◆ Exercise description
Copy out the records below exactly as they appear.

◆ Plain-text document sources
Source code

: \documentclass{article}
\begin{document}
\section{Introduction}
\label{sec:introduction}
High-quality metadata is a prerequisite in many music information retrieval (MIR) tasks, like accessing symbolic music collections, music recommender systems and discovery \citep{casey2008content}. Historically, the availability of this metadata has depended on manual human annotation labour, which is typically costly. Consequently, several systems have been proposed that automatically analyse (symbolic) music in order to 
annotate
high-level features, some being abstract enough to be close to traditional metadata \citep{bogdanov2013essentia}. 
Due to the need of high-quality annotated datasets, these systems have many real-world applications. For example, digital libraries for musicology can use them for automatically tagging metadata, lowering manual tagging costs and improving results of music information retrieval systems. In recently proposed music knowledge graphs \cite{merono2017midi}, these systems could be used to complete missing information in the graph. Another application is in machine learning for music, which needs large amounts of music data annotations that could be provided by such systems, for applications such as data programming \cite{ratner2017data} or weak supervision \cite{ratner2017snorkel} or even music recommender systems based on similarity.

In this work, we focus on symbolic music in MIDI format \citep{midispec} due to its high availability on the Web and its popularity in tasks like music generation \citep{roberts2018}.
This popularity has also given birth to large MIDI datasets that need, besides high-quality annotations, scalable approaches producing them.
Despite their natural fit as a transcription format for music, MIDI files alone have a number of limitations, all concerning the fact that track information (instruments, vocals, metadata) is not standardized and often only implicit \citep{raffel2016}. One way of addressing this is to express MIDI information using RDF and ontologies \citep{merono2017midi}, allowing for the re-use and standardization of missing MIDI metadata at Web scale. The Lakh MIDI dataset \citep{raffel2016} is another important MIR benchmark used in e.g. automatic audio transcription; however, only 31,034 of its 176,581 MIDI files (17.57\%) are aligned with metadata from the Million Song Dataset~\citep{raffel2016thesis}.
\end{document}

◆ Solution for this task
Source code

: \documentclass{article}
\begin{document}
\section{Introduction}
\label{sec:introduction}
High-quality metadata is a prerequisite in many music information retrieval (MIR) tasks, like accessing symbolic music collections, music recommender systems and discovery \citep{casey2008content}. Historically, the availability of this metadata has depended on manual human annotation labour, which is typically costly. Consequently, several systems have been proposed that automatically analyse (symbolic) music in order to 
annotate
high-level features, some being abstract enough to be close to traditional metadata \citep{bogdanov2013essentia}. 
Due to the need of high-quality annotated datasets, these systems have many real-world applications. For example, digital libraries for musicology can use them for automatically tagging metadata, lowering manual tagging costs and improving results of music information retrieval systems. In recently proposed music knowledge graphs \cite{merono2017midi}, these systems could be used to complete missing information in the graph. Another application is in machine learning for music, which needs large amounts of music data annotations that could be provided by such systems, for applications such as data programming \cite{ratner2017data} or weak supervision \cite{ratner2017snorkel} or even music recommender systems based on similarity.

In this work, we focus on symbolic music in MIDI format \citep{midispec} due to its high availability on the Web and its popularity in tasks like music generation \citep{roberts2018}.
This popularity has also given birth to large MIDI datasets that need, besides high-quality annotations, scalable approaches producing them.
Despite their natural fit as a transcription format for music, MIDI files alone have a number of limitations, all concerning the fact that track information (instruments, vocals, metadata) is not standardized and often only implicit \citep{raffel2016}. One way of addressing this is to express MIDI information using RDF and ontologies \citep{merono2017midi}, allowing for the re-use and standardization of missing MIDI metadata at Web scale. The Lakh MIDI dataset \citep{raffel2016} is another important MIR benchmark used in e.g. automatic audio transcription; however, only 31,034 of its 176,581 MIDI files (17.57\%) are aligned with metadata from the Million Song Dataset~\citep{raffel2016thesis}.
\end{document}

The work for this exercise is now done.